В истории нашего времени Папа прославился как Папа-экуменист, вместе с тем корни этого движения обнаруживают себя и в русской православной традиции тоже. С.Булгаков и Н. Бердяев в 20—30-е годы прошлого столетия одни из первых поставили вопрос о необходимости выработать догматическое согласие православных и католиков вопреки существующему между ними догматическому расколу. Они призывали осознать экуменизм не только как идею, но и как факт жизни8. У этого движения был свой идейный зачинатель — Вл. Соловьев, создатель «экуменической теократии», по выражению Пшебинды, которая изначально была нацелена на всеобщее христианство, а не партикулярное единение с Римом, — этот момент важен не сам по себе, а, ещё раз подчеркну, как реальная, конкретная и вполне осуществимая возможность вести диалог православия с католицизмом.

Ведь с этой точки зрения важно не только то, что думали русские православные философы, но и что они делали.

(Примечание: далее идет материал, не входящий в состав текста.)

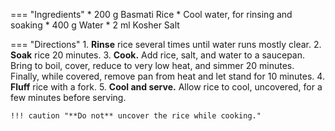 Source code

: === "Ingredients"
    * 200 g Basmati Rice
    * Cool water, for rinsing and soaking
    * 400 g Water
    * 2 ml Kosher Salt

=== "Directions"
    1. **Rinse** rice several times until water runs mostly clear.
    2. **Soak** rice 20 minutes.
    3. **Cook.** Add rice, salt, and water to a saucepan. Bring to boil, cover, reduce to very low heat, and simmer 20 minutes. Finally, while covered, remove pan from heat and let stand for 10 minutes.
    4. **Fluff** rice with a fork.
    5. **Cool and serve.** Allow rice to cool, uncovered, for a few minutes before serving.

    !!! caution "**Do not** uncover the rice while cooking."
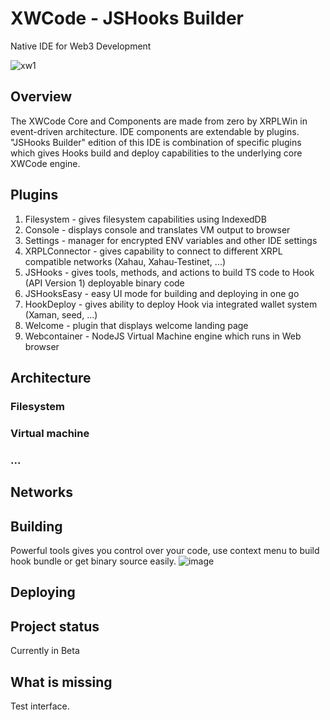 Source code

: # XWCode - JSHooks Builder
Native IDE for Web3 Development

![xw1](https://github.com/user-attachments/assets/d5398cc4-5bbc-4125-a214-146165fd2bf7)


## Overview
The XWCode Core and Components are made from zero by XRPLWin in event-driven architecture. IDE components are extendable by plugins. "JSHooks Builder"
edition of this IDE is combination of specific plugins which gives Hooks build and deploy capabilities to the underlying core XWCode engine.

## Plugins
1. Filesystem - gives filesystem capabilities using IndexedDB
2. Console - displays console and translates VM output to browser
3. Settings - manager for encrypted ENV variables and other IDE settings
4. XRPLConnector - gives capability to connect to different XRPL compatible networks (Xahau, Xahau-Testinet, ...)
5. JSHooks - gives tools, methods, and actions to build TS code to Hook (API Version 1) deployable binary code
6. JSHooksEasy - easy UI mode for building and deploying in one go
7. HookDeploy - gives ability to deploy Hook via integrated wallet system (Xaman, seed, ...)
8. Welcome - plugin that displays welcome landing page
9. Webcontainer - NodeJS Virtual Machine engine which runs in Web browser

## Architecture
### Filesystem
### Virtual machine
### ...

## Networks

## Building

Powerful tools gives you control over your code, use context menu to build hook bundle or get binary source easily.
![image](https://github.com/user-attachments/assets/ac794603-d14f-4039-b489-daca13cd73c1)

## Deploying

## Project status
Currently in Beta

## What is missing
Test interface.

Всех русских философов — будь то К. Леонтьев с его «византийской» эстетикой или Н.Фёдоров, эсхатологическая концепция которого, как, впрочем, и соловьёвская, выходит за пределы строго христанской концепции любви; сам Вл. Соловьёв с его философским миром, нацеленным на диалог и полемику (в частности, с протестантизмом); «кантианство» Н. Бердяева, способствовашее обретению им своего взгляда на природу и свободу, — всех их объединяло стремление понять мир сквозь призму Бога, первородного греха, Откровения. Эта важнейшая, связующая идея не была утрачена ещё и потому, что русская философская мысль не существовала сама по себе — ею напитана русская литература, своеобразие которой в этом плане продемонстрировал ещё один учитель Пшебинды — философ и социолог Анджей Валицкий9. Благодаря этому не порвалась нить между философией прошлого, искусственно отрезанного от России в советские годы, и её современным учением, что нашло отражение в трудах Лосева, Бахтина, Асмуса, в открытой и беспристрастной позиции Солженицына и Сахарова, диалог с которыми для Ватикана имел огромное значение. В их лице Папа обрёл своих сторонников и единомышленников.

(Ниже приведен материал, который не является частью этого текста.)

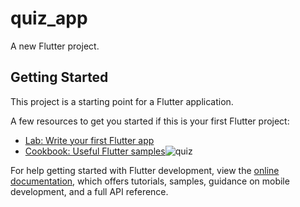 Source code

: # quiz_app

A new Flutter project.

## Getting Started

This project is a starting point for a Flutter application.

A few resources to get you started if this is your first Flutter project:

- [Lab: Write your first Flutter app](https://docs.flutter.dev/get-started/codelab)
- [Cookbook: Useful Flutter samples](https://docs.flutter.dev/cookbook)![quiz](https://github.com/user-attachments/assets/9e6386d2-d9e6-4ef4-89e5-4ff562cecd8f)


For help getting started with Flutter development, view the
[online documentation](https://docs.flutter.dev/), which offers tutorials,
samples, guidance on mobile development, and a full API reference.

Католицизм исторически не был чужд России, но и не был для неё распахнутыми вратами. Все мы помним борения Гоголя, решавшего свою духовную судьбу: с кем быть — оставаться в православии или перейти в католицизм. Не менее трагичен путь Чаадаева, смотревшего на Европу по-католически: в поиске модели религиозной цивилизации. Россиия, по утверждению Пшебинды, виделась ему собранием нестабильных и стихийных элементов. Отсюда — прямой шаг к постановке национальной идеи и провиденциализму: у Польши и России, естественно, отношение к проблеме избранности народа одинаковым быть не могло (вот тут бы и порассуждать — на сравнительном материале). И не раз объяснение особенных путей России виделось в плоскости полемики с католической мыслью, но исподволь пробивался росток о «славянском братстве» — так было, в частности, с Гоголем. Строго говоря, какими бы резкими ни были «русофильские» высказывания в их противопоставлении «западничеству», все они, в конечном счёте, сводятся к единому Богу. А следовательно, христианские расхождения, как явствует из работы Пшебинды, подчас носят чисто умозрительный и богословский характер.

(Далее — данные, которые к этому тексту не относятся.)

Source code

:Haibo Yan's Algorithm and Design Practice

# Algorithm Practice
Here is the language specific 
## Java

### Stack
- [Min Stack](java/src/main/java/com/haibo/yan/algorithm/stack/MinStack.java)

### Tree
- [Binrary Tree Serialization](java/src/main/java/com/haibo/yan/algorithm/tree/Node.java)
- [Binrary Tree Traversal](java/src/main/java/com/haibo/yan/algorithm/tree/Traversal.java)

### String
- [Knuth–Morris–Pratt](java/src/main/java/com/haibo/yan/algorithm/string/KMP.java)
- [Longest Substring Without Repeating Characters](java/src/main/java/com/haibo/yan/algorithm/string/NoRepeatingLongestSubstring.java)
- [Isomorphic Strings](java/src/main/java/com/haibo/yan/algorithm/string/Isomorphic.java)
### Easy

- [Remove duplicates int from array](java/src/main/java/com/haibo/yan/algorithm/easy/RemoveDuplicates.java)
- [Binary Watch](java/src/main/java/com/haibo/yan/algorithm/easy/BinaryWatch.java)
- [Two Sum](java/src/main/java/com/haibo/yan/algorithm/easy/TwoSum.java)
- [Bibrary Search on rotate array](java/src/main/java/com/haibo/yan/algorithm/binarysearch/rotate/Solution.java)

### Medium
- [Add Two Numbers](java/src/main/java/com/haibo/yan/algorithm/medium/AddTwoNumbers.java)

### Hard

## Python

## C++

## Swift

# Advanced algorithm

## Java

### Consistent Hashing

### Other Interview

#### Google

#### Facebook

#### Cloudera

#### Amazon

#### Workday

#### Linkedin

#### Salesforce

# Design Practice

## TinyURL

Вывод существенный, ибо сделанные в реальности конкретные шаги подчас бывают важнее самых мудрых слов. И характеризуя русскую интеллигенцию, особенно если речь идёт о сегодняшней, не следует забывать, что за годы советской власти эта интеллигенция утратила веру в какую-либо общность вообще (от общности у нас одни несчастья), и научилась обретать для себя и внутри себя своего собственного Бога. Многие из представителей этой интеллигенции к экуменизму ближе, чем представители других конфессий, и не видеть этого — не видеть внутренних изменений, которые происходят в нашей стране и культуре. Нынешнее православие трудно оценивать только по тому, что говорится и издаётся официально. Хотя, слов нет, именно это свидетельствует о наших взаимосвязях с Ватиканом. Что только часть правды.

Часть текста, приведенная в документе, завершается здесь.